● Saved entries
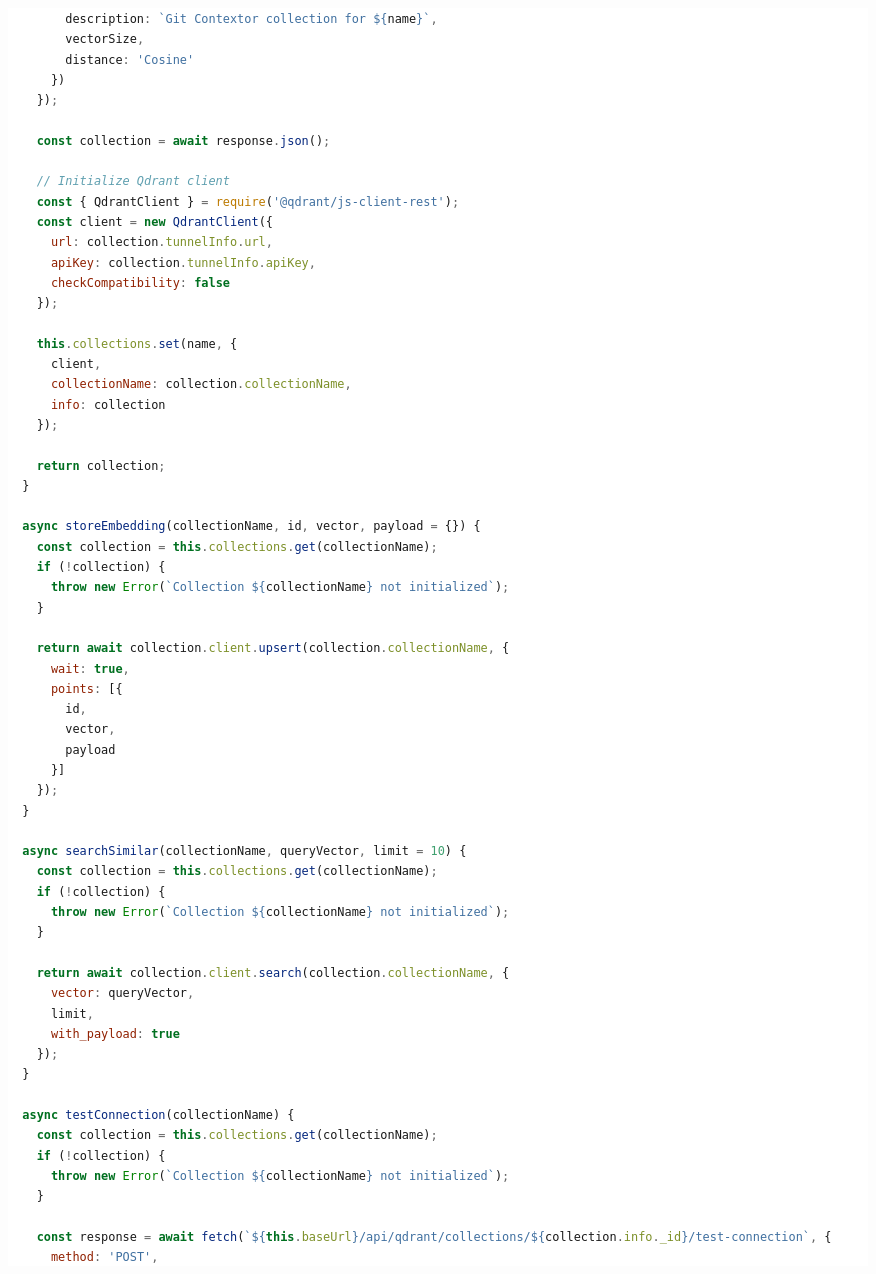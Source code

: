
 ```javascript
        description: `Git Contextor collection for ${name}`,
        vectorSize,
        distance: 'Cosine'
      })
    });

    const collection = await response.json();
    
    // Initialize Qdrant client
    const { QdrantClient } = require('@qdrant/js-client-rest');
    const client = new QdrantClient({
      url: collection.tunnelInfo.url,
      apiKey: collection.tunnelInfo.apiKey,
      checkCompatibility: false
    });

    this.collections.set(name, {
      client,
      collectionName: collection.collectionName,
      info: collection
    });

    return collection;
  }

  async storeEmbedding(collectionName, id, vector, payload = {}) {
    const collection = this.collections.get(collectionName);
    if (!collection) {
      throw new Error(`Collection ${collectionName} not initialized`);
    }

    return await collection.client.upsert(collection.collectionName, {
      wait: true,
      points: [{
        id,
        vector,
        payload
      }]
    });
  }

  async searchSimilar(collectionName, queryVector, limit = 10) {
    const collection = this.collections.get(collectionName);
    if (!collection) {
      throw new Error(`Collection ${collectionName} not initialized`);
    }

    return await collection.client.search(collection.collectionName, {
      vector: queryVector,
      limit,
      with_payload: true
    });
  }

  async testConnection(collectionName) {
    const collection = this.collections.get(collectionName);
    if (!collection) {
      throw new Error(`Collection ${collectionName} not initialized`);
    }

    const response = await fetch(`${this.baseUrl}/api/qdrant/collections/${collection.info._id}/test-connection`, {
      method: 'POST',
```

● TASK BRIEF
From the data above, copy each line where the string "await" appears.

● FINISHED EXERCISE
    const collection = await response.json();
    return await collection.client.upsert(collection.collectionName, {
    return await collection.client.search(collection.collectionName, {
    const response = await fetch(`${this.baseUrl}/api/qdrant/collections/${collection.info._id}/test-connection`, {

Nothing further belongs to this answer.